浜田は軽く笑い、そのまま扉を開けようとした。だが、すぐに何かが引っかかる感覚を覚えた。


「まさか…」浜田がその場で立ち止まり、振り返った。そこには、祐一と紗香が作った罠が待っていた。数分前に設置したわずかな細工が、浜田の計画に不意を突いている。


扉の近くには、祐一が仕掛けた小さな爆発装置が仕込まれていた。それは決して派手な爆発を起こすものではなく、扉の開閉機構にダメージを与えるだけのものだ。しかし、この小さな損傷が、浜田の計画を一時的に止めることとなった。


「これは…」浜田の顔がわずかに険しくなる。彼の計画は、予想外の形で邪魔されていた。


「完全に掌の上だと思っていたか?」祐一は冷笑を浮かべながら答える。「それが通用するわけがない。」


浜田はその場で何かを呟くと、冷静を保ちながら歩き出した。「君たちがどれだけ足掻こうと、最終的には勝者は決まる。」


祐一はその言葉を無視して、扉を開ける作業に集中する。浜田は、すでに次の手を考え始めていた。だが、祐一の行動を止めることはできなかった。
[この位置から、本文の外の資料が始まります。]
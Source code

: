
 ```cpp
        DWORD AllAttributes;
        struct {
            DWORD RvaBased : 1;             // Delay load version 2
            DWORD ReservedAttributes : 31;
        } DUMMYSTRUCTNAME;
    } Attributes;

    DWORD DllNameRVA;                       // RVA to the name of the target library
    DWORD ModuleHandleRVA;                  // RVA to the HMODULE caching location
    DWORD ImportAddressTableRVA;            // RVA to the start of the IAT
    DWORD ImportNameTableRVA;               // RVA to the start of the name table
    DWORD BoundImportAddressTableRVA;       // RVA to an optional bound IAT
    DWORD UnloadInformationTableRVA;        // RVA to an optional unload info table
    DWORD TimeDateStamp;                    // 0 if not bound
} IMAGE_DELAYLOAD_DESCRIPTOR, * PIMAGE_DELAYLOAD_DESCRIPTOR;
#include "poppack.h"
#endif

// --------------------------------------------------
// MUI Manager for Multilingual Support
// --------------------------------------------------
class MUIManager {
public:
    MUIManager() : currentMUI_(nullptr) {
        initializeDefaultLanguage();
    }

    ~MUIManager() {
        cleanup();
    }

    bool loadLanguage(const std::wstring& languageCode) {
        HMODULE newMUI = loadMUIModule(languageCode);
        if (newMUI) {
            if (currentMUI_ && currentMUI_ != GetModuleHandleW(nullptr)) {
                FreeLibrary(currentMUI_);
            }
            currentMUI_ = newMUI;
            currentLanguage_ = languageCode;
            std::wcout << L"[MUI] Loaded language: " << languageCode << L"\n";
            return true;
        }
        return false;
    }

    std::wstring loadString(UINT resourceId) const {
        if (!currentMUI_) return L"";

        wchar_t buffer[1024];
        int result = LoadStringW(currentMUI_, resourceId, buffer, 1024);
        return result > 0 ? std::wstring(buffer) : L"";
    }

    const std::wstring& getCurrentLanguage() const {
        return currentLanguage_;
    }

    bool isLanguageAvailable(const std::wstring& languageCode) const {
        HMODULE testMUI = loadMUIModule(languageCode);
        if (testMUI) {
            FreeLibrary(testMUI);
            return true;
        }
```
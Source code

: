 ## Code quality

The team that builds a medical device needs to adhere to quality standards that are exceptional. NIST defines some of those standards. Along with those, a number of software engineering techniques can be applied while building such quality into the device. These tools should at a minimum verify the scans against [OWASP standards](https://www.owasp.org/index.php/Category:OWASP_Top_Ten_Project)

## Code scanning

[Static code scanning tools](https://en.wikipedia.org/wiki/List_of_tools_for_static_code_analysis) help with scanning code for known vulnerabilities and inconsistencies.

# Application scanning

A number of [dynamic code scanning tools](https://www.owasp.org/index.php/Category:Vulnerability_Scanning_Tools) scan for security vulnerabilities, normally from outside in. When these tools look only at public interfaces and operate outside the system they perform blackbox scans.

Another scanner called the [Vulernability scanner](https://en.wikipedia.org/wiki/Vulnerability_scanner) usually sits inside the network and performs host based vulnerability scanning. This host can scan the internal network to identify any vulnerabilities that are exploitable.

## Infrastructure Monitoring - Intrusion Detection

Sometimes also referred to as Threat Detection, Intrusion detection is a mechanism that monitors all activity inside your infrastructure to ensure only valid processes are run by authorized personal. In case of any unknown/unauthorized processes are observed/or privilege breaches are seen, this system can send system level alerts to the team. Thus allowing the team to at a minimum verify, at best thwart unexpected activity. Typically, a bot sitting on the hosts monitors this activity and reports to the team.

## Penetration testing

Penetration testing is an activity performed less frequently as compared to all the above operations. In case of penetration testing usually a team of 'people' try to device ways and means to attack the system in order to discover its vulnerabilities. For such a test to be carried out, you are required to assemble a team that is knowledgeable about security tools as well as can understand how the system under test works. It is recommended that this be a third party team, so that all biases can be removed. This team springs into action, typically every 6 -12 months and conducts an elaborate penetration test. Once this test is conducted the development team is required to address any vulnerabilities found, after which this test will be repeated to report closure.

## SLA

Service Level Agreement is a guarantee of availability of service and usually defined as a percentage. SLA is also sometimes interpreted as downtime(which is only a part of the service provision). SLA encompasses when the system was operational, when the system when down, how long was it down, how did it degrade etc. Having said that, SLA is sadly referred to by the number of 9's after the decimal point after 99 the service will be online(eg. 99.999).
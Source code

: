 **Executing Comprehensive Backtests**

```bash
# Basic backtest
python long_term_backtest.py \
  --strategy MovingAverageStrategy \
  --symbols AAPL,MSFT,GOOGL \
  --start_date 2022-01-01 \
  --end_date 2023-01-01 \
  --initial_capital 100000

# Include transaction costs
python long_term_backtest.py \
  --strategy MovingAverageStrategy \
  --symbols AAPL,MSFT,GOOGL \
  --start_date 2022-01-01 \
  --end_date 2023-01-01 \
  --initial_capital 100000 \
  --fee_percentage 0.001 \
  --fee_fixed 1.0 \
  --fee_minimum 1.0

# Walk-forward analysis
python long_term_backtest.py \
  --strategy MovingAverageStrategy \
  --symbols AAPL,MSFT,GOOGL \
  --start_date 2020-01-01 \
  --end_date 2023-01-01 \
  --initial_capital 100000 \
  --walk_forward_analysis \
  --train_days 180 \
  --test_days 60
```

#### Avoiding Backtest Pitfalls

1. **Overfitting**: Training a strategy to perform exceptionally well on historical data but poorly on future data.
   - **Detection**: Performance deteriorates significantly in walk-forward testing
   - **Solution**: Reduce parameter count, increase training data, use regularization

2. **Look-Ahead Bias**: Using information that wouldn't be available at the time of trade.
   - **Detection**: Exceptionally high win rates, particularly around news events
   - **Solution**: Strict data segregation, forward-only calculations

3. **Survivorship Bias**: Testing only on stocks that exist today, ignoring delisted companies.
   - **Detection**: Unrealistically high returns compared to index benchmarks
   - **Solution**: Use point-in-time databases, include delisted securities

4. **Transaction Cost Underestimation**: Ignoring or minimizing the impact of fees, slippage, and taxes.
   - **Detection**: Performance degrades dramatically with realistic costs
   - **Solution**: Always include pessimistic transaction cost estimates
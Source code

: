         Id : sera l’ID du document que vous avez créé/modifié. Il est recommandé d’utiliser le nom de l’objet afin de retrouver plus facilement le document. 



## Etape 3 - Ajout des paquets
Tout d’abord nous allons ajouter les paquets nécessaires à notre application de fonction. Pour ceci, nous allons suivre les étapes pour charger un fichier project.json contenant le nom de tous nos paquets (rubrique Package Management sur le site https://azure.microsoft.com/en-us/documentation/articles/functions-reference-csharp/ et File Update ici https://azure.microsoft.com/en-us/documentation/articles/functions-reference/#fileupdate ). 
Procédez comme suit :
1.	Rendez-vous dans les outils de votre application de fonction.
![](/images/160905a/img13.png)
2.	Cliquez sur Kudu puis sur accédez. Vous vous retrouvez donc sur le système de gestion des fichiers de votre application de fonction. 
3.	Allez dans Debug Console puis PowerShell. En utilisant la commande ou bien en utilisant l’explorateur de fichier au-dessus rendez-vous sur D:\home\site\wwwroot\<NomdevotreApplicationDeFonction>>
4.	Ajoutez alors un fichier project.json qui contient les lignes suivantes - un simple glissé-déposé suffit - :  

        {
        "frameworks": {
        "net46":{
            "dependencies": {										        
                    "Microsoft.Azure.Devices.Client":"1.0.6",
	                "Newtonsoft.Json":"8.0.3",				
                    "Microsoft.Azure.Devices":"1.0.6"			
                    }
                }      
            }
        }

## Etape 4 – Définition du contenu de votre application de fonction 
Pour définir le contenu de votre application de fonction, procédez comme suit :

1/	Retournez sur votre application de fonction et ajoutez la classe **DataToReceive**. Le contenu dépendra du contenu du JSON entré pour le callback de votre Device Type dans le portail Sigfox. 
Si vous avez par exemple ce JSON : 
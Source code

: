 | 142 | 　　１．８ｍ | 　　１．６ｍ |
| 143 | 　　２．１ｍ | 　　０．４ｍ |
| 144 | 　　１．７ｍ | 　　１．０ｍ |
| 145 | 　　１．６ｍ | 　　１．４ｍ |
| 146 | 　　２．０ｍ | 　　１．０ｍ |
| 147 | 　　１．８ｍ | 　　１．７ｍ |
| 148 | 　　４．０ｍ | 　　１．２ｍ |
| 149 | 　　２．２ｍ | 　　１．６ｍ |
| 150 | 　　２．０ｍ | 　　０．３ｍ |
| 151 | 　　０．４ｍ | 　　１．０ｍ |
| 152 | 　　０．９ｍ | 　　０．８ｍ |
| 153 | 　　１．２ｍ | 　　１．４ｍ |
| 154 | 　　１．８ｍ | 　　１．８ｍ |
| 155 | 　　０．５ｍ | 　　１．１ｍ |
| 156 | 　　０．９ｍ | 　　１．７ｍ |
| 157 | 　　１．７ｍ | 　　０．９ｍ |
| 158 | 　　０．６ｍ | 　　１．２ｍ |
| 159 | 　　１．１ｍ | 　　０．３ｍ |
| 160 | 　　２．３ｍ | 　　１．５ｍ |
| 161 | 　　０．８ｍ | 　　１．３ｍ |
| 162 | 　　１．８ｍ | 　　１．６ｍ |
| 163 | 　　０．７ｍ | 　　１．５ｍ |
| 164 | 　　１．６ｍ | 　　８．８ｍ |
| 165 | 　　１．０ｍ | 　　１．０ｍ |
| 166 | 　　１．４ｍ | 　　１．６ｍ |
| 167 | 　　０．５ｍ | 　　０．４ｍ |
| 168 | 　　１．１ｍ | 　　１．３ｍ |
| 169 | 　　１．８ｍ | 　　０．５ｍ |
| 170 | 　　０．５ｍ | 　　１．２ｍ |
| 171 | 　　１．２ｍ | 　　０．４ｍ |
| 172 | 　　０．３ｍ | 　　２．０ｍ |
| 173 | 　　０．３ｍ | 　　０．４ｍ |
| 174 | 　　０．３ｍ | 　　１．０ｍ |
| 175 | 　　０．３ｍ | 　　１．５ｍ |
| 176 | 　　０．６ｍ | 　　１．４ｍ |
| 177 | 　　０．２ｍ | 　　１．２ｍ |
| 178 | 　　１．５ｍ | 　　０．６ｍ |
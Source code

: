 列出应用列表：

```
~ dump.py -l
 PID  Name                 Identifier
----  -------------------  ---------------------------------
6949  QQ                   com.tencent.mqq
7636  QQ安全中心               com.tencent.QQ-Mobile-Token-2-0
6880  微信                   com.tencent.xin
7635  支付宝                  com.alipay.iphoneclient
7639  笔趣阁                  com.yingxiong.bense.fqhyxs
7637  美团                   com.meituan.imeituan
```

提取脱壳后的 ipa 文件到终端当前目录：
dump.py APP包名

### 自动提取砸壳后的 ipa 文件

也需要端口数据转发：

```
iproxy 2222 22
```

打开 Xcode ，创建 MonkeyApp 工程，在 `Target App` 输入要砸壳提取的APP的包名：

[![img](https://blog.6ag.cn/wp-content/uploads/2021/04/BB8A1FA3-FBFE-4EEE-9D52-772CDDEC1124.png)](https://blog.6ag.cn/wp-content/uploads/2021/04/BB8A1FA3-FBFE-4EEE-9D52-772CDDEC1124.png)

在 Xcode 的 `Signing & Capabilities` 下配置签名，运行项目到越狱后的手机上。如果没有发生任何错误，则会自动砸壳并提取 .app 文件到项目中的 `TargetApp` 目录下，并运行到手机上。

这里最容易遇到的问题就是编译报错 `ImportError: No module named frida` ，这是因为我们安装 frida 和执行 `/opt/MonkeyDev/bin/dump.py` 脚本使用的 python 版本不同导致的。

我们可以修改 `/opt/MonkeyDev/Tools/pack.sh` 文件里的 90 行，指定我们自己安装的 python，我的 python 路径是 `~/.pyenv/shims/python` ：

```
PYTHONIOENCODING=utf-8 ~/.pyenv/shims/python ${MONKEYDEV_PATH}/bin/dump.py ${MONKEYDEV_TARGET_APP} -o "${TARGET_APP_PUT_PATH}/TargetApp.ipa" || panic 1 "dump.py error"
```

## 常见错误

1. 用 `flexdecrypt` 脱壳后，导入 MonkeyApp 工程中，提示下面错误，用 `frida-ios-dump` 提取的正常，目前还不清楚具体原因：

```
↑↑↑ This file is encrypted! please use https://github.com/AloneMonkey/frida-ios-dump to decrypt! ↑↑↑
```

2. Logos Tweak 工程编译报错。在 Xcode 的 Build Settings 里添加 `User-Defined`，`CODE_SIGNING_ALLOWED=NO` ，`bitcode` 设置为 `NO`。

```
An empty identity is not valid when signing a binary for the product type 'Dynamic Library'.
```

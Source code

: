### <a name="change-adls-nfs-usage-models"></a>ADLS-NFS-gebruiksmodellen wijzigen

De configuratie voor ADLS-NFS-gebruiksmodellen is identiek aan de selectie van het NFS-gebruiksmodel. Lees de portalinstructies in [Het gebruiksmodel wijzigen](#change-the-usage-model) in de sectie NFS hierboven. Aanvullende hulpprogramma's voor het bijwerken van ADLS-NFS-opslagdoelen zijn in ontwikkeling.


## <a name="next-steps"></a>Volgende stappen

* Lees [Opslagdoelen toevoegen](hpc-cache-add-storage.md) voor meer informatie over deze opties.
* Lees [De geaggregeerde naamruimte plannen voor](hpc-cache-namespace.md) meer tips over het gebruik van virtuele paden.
やがて、祐一と紗香は浜田が設置したセキュリティを突破し、最終的な室内へと足を踏み入れることに成功する。その先には、浜田が待ち受けているだろう。


「最後の戦いだ。」祐一は紗香を見つめ、言葉を続けた。「彼の背後には、まだ隠れた闇がある。」


二人は扉を開けた先で待ち受けている真実と向き合う準備をしていた。浜田の姿が見えたその瞬間、物事がどれだけ変わりつつあるのかを感じ取る。


そして、祐一と紗香はその最後の時に突入した。